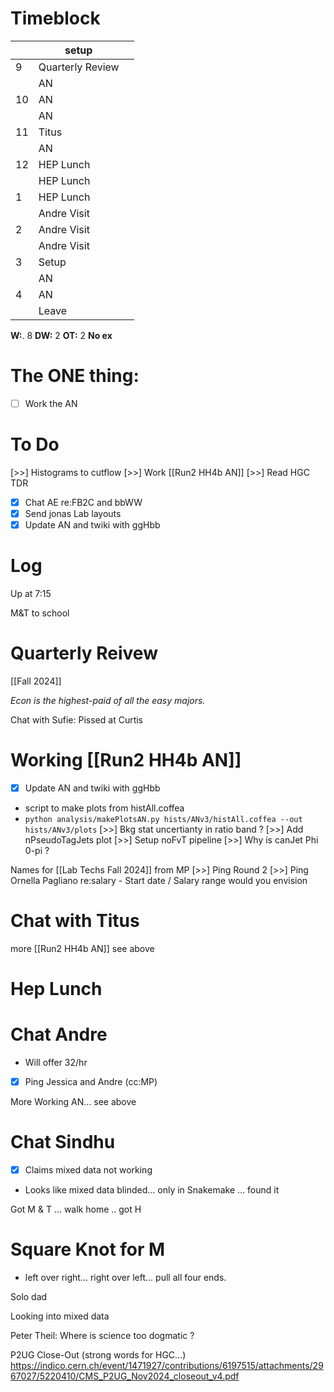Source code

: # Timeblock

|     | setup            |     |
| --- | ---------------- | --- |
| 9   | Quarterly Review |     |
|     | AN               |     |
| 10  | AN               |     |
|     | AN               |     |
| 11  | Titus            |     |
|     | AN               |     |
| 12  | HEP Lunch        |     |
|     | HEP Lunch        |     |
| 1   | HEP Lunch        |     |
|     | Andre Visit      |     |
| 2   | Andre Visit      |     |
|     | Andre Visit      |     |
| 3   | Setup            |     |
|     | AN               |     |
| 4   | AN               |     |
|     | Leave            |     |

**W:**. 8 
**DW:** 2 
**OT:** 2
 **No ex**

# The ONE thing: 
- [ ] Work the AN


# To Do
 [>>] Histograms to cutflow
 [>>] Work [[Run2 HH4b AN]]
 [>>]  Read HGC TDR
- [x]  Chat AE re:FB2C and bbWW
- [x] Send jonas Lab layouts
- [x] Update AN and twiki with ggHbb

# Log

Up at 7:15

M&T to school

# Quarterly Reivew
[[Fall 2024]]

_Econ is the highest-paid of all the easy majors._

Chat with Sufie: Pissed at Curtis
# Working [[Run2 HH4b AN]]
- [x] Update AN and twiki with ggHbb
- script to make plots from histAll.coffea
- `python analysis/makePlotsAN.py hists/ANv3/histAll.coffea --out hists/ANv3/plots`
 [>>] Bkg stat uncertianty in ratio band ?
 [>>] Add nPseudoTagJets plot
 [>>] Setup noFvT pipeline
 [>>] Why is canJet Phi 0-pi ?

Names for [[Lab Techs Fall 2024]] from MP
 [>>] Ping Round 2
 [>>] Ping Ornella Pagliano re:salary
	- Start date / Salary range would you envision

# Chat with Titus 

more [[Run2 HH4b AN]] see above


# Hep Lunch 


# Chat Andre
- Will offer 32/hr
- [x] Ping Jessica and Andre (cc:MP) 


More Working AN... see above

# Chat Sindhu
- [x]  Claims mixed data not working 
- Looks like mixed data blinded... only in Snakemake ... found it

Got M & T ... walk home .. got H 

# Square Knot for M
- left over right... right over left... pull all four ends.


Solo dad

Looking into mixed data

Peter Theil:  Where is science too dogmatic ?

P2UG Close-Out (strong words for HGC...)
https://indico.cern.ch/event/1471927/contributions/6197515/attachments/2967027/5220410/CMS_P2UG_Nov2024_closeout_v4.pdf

● ● ● ● ● ● ●

TASK BRIEF: To answer, state the number of lines in the records holding the string "Quarterly", and leave out everything else.

SOLUTION TO THIS TASK: 2